- **What is required**
Repeat only the stretch of lines below that runs from the line with "2. **The Bank of" through the line with "3. **GPIF, the world's", unaltered.

- **Task material**
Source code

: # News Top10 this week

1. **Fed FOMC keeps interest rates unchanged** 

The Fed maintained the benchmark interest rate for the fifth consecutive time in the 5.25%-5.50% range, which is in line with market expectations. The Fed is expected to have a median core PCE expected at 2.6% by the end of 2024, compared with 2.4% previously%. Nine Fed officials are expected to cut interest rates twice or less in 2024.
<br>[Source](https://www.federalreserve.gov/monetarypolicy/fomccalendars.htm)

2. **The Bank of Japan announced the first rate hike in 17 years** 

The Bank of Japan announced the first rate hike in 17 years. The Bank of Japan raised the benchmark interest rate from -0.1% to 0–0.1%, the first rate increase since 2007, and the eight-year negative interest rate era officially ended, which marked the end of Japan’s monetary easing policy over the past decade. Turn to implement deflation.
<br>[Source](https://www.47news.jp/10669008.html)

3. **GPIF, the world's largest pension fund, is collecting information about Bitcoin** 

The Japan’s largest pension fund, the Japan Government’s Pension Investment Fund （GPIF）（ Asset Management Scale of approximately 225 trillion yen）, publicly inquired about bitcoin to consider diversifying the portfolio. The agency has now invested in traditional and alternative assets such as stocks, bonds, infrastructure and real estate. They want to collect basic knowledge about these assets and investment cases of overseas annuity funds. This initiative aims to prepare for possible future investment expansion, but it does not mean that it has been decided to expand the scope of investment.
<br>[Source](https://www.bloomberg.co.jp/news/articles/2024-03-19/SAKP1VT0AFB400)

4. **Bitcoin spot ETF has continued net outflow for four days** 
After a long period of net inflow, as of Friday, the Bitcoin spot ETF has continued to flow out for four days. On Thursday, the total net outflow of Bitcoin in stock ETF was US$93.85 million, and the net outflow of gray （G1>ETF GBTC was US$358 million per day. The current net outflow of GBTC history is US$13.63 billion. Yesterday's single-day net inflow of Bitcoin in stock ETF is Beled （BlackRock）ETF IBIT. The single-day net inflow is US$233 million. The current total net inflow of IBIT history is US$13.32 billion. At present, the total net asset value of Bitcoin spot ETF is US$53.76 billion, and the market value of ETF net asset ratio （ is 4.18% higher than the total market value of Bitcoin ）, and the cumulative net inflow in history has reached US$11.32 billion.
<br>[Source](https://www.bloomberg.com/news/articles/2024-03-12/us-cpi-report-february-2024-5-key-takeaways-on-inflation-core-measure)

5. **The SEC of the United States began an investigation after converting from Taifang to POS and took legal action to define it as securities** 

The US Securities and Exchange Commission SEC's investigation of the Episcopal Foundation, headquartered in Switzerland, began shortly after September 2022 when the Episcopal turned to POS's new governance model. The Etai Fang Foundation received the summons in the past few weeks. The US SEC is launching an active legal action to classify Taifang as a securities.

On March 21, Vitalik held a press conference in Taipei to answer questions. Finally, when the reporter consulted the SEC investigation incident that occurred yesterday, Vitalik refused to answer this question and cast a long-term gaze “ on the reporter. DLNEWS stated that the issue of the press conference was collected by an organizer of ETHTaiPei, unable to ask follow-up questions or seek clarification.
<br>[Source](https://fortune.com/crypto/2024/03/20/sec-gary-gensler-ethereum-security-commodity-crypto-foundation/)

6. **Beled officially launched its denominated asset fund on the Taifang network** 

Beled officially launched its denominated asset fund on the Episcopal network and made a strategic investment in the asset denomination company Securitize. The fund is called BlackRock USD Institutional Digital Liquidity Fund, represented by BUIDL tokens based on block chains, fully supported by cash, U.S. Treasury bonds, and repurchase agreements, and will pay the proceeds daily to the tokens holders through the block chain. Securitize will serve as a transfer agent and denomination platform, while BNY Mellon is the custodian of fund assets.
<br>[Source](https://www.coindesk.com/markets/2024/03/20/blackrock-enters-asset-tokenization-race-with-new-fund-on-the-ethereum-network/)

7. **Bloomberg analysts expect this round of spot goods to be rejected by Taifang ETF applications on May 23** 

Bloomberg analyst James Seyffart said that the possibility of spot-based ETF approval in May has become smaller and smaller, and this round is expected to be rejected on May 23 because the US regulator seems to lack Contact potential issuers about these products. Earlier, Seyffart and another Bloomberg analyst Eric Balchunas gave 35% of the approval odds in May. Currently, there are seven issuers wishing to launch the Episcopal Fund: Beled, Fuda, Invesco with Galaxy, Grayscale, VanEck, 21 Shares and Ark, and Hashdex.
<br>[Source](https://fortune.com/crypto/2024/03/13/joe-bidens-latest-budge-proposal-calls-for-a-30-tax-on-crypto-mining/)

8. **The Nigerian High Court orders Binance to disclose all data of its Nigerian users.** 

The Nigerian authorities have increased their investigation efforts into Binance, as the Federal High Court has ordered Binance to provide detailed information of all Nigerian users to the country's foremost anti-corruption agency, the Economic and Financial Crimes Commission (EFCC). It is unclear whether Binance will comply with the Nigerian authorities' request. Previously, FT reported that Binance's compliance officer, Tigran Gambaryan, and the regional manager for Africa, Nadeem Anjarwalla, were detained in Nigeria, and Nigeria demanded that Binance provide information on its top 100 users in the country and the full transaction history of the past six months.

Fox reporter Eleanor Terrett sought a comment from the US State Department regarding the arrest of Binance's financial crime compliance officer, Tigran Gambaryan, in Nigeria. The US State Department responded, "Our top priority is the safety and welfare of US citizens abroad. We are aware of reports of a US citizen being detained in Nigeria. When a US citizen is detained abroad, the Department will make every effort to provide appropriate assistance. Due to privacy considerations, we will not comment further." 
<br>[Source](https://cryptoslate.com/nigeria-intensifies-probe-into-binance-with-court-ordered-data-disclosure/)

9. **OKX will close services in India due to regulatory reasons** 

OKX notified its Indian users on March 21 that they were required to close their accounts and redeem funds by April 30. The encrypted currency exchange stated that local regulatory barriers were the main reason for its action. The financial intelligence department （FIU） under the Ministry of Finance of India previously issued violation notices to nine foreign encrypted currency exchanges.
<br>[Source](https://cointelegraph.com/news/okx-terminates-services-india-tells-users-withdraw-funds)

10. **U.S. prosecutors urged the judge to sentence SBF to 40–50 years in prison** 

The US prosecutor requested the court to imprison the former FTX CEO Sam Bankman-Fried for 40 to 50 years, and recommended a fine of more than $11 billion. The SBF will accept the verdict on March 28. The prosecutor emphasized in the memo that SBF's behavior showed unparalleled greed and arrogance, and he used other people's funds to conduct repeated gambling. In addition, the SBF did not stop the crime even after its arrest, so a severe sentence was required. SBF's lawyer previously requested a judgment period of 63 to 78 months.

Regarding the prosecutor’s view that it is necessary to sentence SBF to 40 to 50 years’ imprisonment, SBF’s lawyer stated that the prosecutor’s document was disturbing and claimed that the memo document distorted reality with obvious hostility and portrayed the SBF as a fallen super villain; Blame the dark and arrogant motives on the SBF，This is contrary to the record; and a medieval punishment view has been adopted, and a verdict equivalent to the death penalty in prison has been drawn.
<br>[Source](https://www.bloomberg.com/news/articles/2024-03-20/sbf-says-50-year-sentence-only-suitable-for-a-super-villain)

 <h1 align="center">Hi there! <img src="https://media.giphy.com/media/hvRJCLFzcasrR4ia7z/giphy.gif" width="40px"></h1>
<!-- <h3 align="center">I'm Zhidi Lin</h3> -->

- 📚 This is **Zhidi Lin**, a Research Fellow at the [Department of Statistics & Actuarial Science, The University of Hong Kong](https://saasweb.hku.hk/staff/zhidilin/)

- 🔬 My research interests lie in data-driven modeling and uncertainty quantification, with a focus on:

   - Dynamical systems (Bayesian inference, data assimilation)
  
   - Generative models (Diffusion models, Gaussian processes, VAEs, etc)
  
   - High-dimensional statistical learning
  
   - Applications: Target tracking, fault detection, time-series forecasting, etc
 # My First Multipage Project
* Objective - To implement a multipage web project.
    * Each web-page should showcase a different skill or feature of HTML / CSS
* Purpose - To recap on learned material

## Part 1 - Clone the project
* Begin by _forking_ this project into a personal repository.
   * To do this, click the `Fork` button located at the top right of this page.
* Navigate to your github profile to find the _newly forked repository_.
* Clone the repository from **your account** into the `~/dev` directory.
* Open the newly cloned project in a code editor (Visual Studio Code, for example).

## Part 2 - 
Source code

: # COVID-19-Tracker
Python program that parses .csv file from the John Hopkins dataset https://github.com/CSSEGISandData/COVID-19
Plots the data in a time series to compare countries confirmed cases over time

- **Output for this exercise**
2. **The Bank of Japan announced the first rate hike in 17 years** 

The Bank of Japan announced the first rate hike in 17 years. The Bank of Japan raised the benchmark interest rate from -0.1% to 0–0.1%, the first rate increase since 2007, and the eight-year negative interest rate era officially ended, which marked the end of Japan’s monetary easing policy over the past decade. Turn to implement deflation.
<br>[Source](https://www.47news.jp/10669008.html)

3. **GPIF, the world's largest pension fund, is collecting information about Bitcoin** 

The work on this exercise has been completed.